RECORDS TO PROCESS Block Start

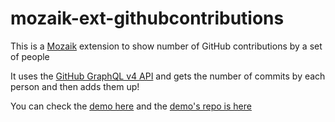 # mozaik-ext-githubcontributions

This is a [Mozaik](https://mozaik.rocks) extension to show number of GitHub contributions by a set of people

It uses the [GitHub GraphQL v4 API](https://developer.github.com/v4/) and gets the number of commits by each person and then adds them up!

You can check the [demo here](https://mozaik-githubcontributions.herokuapp.com/) and the [demo's repo is here](https://github.com/karuppiah7890/mozaik-ext-githubcontributions-demo/)
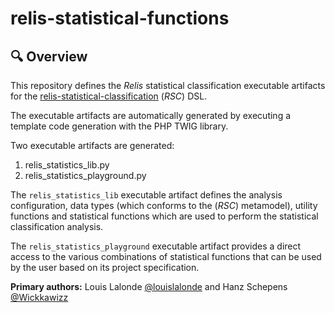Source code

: # relis-statistical-functions

## 🔍 Overview

This repository defines the *Relis* statistical classification executable artifacts for the [relis-statistical-classification](https://github.com/LouisLalonde/relis-statistical-classification) (*RSC*) DSL.

The executable artifacts are automatically generated by executing a template code generation with the PHP TWIG library.

Two executable artifacts are generated:

1. relis_statistics_lib.py
2. relis_statistics_playground.py

The `relis_statistics_lib` executable artifact defines the analysis configuration, data types (which conforms to the (*RSC*) metamodel), utility functions and statistical functions which are used to perform the statistical classification analysis.  

The `relis_statistics_playground` executable artifact provides a direct access to the various combinations of statistical functions that can be used by the user based on its project specification.

**Primary authors:** Louis Lalonde [@louislalonde](https://github.com/LouisLalonde) and Hanz Schepens [@Wickkawizz](https://github.com/Wickkawizz)
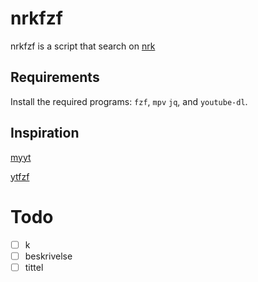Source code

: # nrkfzf

nrkfzf is a script that search on [nrk](https://tv.nrk.no)

## Requirements

Install the required programs: `fzf`, `mpv` `jq`, and `youtube-dl`.

## Inspiration

[myyt](https://github.com/Bugswriter/myyt)

[ytfzf](https://github.com/pystardust/ytfzf)
# Todo

* [ ] k
* [ ] beskrivelse
* [ ] tittel
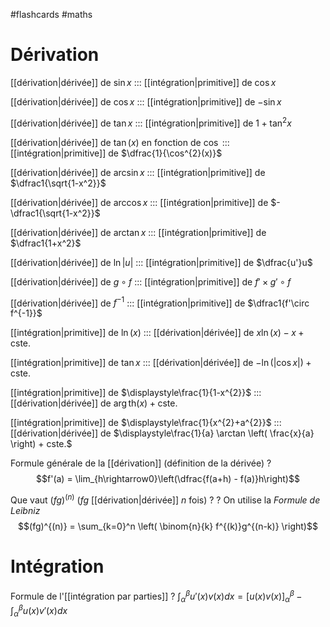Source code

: #flashcards #maths

# Dérivation

[[dérivation|dérivée]] de $\sin x$ ::: [[intégration|primitive]] de $\cos x$ 
<!--SR:!2023-03-15,118,294!2022-12-03,47,275-->
[[dérivation|dérivée]] de $\cos x$ ::: [[intégration|primitive]] de $-\sin x$
<!--SR:!2023-04-20,240,330!2022-12-04,50,275-->
[[dérivation|dérivée]] de $\tan x$ ::: [[intégration|primitive]] de $1 + \tan^2 x$
<!--SR:!2022-11-25,1,132!2022-12-12,56,295-->
[[dérivation|dérivée]] de $\tan(x)$ en fonction de $\cos$ ::: [[intégration|primitive]] de $\dfrac{1}{\cos^{2}(x)}$
<!--SR:!2023-02-21,171,280!2023-01-21,65,255-->
[[dérivation|dérivée]] de $\arcsin x$ ::: [[intégration|primitive]] de $\dfrac1{\sqrt{1-x^2}}$
<!--SR:!2023-03-25,175,252!2022-12-03,49,275-->
[[dérivation|dérivée]] de $\arccos x$ ::: [[intégration|primitive]] de $-\dfrac1{\sqrt{1-x^2}}$
<!--SR:!2023-01-29,73,232!2022-12-29,56,255-->
[[dérivation|dérivée]] de $\arctan x$ ::: [[intégration|primitive]] de $\dfrac1{1+x^2}$
<!--SR:!2022-11-27,30,190!2023-03-06,109,275-->
[[dérivation|dérivée]] de $\ln |u|$ ::: [[intégration|primitive]] de $\dfrac{u'}u$
<!--SR:!2023-07-20,311,332!2022-12-18,61,275-->
[[dérivation|dérivée]] de $g\circ f$ ::: [[intégration|primitive]] de $f'\times g'\circ f$
<!--SR:!2023-02-20,166,252!2022-12-08,54,295-->
[[dérivation|dérivée]] de $f^{-1}$ ::: [[intégration|primitive]] de $\dfrac1{f'\circ f^{-1}}$
<!--SR:!2023-03-09,192,312!2023-01-26,70,255-->
[[intégration|primitive]] de $\ln(x)$ ::: [[dérivation|dérivée]] de $x \ln(x) - x + \text{cste.}$
<!--SR:!2022-12-08,16,243!2023-01-07,51,263-->
[[intégration|primitive]] de $\tan x$ ::: [[dérivation|dérivée]] de $-\ln(|\cos x|) + \text{cste.}$
<!--SR:!2022-12-15,28,243!2023-01-28,67,283-->
[[intégration|primitive]] de $\displaystyle\frac{1}{1-x^{2}}$ ::: [[dérivation|dérivée]] de $\arg \mathrm{th} (x) + \text{cste.}$
<!--SR:!2022-12-04,12,243!2022-12-07,20,203-->
[[intégration|primitive]] de $\displaystyle\frac{1}{x^{2}+a^{2}}$ ::: [[dérivation|dérivée]] de $\displaystyle\frac{1}{a} \arctan \left( \frac{x}{a} \right) + cste.$
<!--SR:!2023-02-01,76,256!2022-11-28,31,275-->

Formule générale de la [[dérivation]]
(définition de la dérivée)
?
$$f'(a) = \lim_{h\rightarrow0}\left(\dfrac{f(a+h) - f(a)}h\right)$$
<!--SR:!2023-02-19,153,252-->


Que vaut $(fg)^{(n)}$ ($fg$ [[dérivation|dérivée]] $n$ fois) ?
?
On utilise la _Formule de Leibniz_
$$(fg)^{(n)} = \sum_{k=0}^n \left( \binom{n}{k} f^{(k)}g^{(n-k)} \right)$$
<!--SR:!2022-12-07,123,292-->


# Intégration


Formule de l'[[intégration par parties]]
?
$\displaystyle\int_\alpha^\beta u'(x)v(x)d x = \big[u(x)v(x)\big]_\alpha^\beta - \int_\alpha^\beta u(x)v'(x) d x$
<!--SR:!2023-05-29,272,332-->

RECORDS TO PROCESS Block End

_TASK STATEMENT_
Start with the line above that contains "<!--SR:!2023-03-25,175,252!2022-12-03,49,275-->" and stop after the line that contains "[[dérivation|dérivée]] de $\arctan". Output those lines exactly, and only those.

_YOUR SOLUTION_
<!--SR:!2023-03-25,175,252!2022-12-03,49,275-->
[[dérivation|dérivée]] de $\arccos x$ ::: [[intégration|primitive]] de $-\dfrac1{\sqrt{1-x^2}}$
<!--SR:!2023-01-29,73,232!2022-12-29,56,255-->
[[dérivation|dérivée]] de $\arctan x$ ::: [[intégration|primitive]] de $\dfrac1{1+x^2}$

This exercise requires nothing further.